I did manage to do this, and I did reward myself, as promised. What I picked up was software called ScanScore 2. The reason I wanted this was because it can take a PDF or image of sheet music and play it. Even more useful, it can export to MIDI — that was the major selling point for me.
While most of the violin books I’ve bought have some kind of CD or audio download, not all of them do. Also, picking up sheet music from online, there’s no promise they come with the audio either. I am very auditory when learning a song, especially if it’s one I’m not familiar with. I need to hear the tempo and the melody.
After searching for software, I settled on trying the free demo of ScanScore. You can import a score as PDF, image, or by using the ScanScore phone app to take a picture and import to the software.

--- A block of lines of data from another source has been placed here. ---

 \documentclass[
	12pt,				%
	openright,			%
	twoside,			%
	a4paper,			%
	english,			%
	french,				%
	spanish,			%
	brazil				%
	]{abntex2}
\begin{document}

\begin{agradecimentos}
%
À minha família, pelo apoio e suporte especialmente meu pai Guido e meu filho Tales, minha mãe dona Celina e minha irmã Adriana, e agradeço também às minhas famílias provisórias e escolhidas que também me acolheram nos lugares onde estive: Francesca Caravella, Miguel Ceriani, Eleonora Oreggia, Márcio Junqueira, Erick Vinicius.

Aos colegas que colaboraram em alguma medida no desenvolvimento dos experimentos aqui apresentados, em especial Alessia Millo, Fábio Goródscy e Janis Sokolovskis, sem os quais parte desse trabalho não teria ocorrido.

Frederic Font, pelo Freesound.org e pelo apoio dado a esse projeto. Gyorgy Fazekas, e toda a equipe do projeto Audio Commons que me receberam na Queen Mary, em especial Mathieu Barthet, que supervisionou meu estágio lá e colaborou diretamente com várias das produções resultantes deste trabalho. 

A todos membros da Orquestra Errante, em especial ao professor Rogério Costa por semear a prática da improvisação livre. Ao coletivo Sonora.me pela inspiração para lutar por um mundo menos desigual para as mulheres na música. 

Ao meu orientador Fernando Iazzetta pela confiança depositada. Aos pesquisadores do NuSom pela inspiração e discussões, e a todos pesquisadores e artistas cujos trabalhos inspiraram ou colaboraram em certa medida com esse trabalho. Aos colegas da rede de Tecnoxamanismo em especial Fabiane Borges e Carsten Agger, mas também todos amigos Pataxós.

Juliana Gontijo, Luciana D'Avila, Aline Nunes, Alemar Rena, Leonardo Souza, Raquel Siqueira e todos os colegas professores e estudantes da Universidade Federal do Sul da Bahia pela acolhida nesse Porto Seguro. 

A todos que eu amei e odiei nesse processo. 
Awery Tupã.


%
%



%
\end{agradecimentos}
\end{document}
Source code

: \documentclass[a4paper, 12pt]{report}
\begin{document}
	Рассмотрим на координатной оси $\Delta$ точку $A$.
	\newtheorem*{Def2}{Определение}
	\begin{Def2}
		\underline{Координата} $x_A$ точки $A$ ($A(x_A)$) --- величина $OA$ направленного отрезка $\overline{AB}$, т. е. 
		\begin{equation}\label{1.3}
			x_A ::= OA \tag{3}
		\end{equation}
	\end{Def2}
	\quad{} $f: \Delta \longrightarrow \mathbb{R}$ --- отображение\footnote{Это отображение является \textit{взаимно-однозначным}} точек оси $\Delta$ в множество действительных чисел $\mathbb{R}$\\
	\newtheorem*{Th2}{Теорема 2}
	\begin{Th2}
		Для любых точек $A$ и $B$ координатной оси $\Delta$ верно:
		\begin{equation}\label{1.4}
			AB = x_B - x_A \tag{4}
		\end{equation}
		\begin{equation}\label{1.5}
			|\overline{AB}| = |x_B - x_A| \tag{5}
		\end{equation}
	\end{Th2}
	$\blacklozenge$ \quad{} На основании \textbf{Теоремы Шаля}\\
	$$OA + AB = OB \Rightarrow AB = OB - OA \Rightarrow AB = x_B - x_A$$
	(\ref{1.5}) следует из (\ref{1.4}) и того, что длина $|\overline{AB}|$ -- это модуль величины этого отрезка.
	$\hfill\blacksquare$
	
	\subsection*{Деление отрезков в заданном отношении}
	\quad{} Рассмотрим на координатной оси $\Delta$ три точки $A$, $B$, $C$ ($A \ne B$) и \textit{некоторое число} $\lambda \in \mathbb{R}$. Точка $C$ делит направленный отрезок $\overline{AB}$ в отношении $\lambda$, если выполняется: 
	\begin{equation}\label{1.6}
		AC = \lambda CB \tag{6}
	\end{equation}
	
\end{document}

The demo allows you to do everything but export.
I first tried the phone app, and I have to sadly admit, I had no luck with it. Maybe the lighting wasn’t right or something. I tried two songs and neither of them came anywhere close to being correct when importing.

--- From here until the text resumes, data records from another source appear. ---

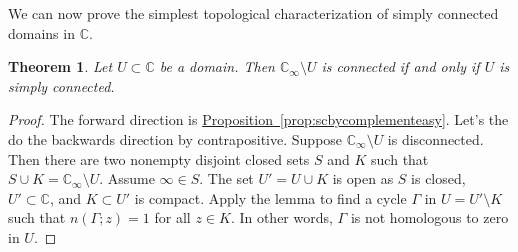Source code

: \documentclass[12pt,openany]{book}
\newcommand{\C}{{\mathbb{C}}}
\theoremstyle{plain}
\newtheorem{thm}{Theorem}[section]
\theoremstyle{remark}
\theoremstyle{definition}
\theoremstyle{exercise}
\theoremstyle{example}
\newcommand{\propref}[1]{\hyperref[#1]{Proposition~\ref*{#1}}}
\begin{document}
We can now prove the simplest
topological characterization of simply connected domains in $\C$.

\begin{thm} \label{cor:scbycomplementhard}
Let $U \subset \C$ be a domain.  Then
$\C_\infty \setminus U$ is connected if and only if $U$ is simply connected.
\end{thm}

\begin{proof}
The forward direction is \propref{prop:scbycomplementeasy}.  Let's the do
the backwards direction by contrapositive.  Suppose $\C_\infty
\setminus U$ is disconnected.  Then there are two nonempty disjoint closed
sets $S$ and $K$ such that $S \cup K = \C_\infty \setminus U$. 
Assume $\infty \in S$.
The set $U' = U \cup K$ is open as $S$ is closed, $U' \subset \C$,
and $K \subset U'$ is compact.  Apply the lemma to find a cycle
$\Gamma$ in $U = U' \setminus K$ such that $n(\Gamma;z) = 1$ for all $z \in
K$.  In other words, $\Gamma$ is not homologous to zero in $U$.
\end{proof}
\end{document}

So, I took a picture of the sheet music with my phone and transferred this to my PC. I then edited the image in Photoshop (this may not be essential, but I will do it for mine) to turn it grayscale and sharpen the brightness and contrast, hoping this would make it easier for the program to read the notes.
This worked pretty well!
Once converted within the program, it indicates areas that it had trouble with during the import. Usually this means it missed a note or something like that. Both songs I worked with today needed some editing, but nothing massive. And you can do that right there in the program by clicking to drop in notes.
I’m used to using programs like Noteworthy Composer, so this was no trouble to me.

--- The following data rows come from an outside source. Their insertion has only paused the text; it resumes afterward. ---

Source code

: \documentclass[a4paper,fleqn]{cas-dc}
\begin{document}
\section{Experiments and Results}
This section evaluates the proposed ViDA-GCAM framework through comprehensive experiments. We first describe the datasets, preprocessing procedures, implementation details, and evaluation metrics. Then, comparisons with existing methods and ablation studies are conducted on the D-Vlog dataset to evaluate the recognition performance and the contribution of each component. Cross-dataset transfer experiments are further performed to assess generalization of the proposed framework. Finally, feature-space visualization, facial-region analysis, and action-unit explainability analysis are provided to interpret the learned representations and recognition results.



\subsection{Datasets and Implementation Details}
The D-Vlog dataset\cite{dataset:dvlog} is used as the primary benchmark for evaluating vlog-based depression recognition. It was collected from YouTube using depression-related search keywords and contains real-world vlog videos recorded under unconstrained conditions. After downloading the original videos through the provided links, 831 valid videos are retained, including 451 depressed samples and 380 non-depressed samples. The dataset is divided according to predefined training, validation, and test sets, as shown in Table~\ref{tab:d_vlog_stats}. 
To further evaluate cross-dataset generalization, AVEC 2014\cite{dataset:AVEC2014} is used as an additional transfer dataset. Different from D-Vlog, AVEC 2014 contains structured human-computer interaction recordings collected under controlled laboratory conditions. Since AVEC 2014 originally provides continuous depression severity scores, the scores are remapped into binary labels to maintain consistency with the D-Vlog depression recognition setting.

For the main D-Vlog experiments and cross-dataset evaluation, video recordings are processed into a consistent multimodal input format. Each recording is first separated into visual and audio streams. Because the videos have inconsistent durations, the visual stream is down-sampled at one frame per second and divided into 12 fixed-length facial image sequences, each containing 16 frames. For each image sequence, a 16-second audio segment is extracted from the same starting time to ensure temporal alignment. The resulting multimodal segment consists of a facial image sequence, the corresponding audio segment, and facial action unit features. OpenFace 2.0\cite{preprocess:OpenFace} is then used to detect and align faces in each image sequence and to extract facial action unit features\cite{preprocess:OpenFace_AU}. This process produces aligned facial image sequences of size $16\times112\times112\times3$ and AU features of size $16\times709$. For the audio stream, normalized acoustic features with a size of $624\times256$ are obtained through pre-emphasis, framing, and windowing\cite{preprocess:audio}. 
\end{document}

One thing to keep in mind is that this program is looking for straight up notation. So, for example, I tried to scan in this sheet music, and ScanScore had no idea what to do with it.
The letters within the notes completely threw the program for a loop. So make sure you’re using clean notation with this.
Also, for sheet music that includes tabs below the notation, I edited out the tabs before importing just to be safe. This appeared to work just fine, as I converted Silent Night from BGD to a MIDI.
Once you’ve scanned the sheet music in, you can play it back within the program and make edits until it’s to your liking. You can even choose what instrument soundbyte it uses.
You can save the project as a ScanScore file just in case you need to come back and edit it more. Or, if you’re ready, you can export it to MusicXML file, which other notation software can use. The big one for me was exporting to MIDI, simply because I wanted a file format I could sample and listen to on the fly.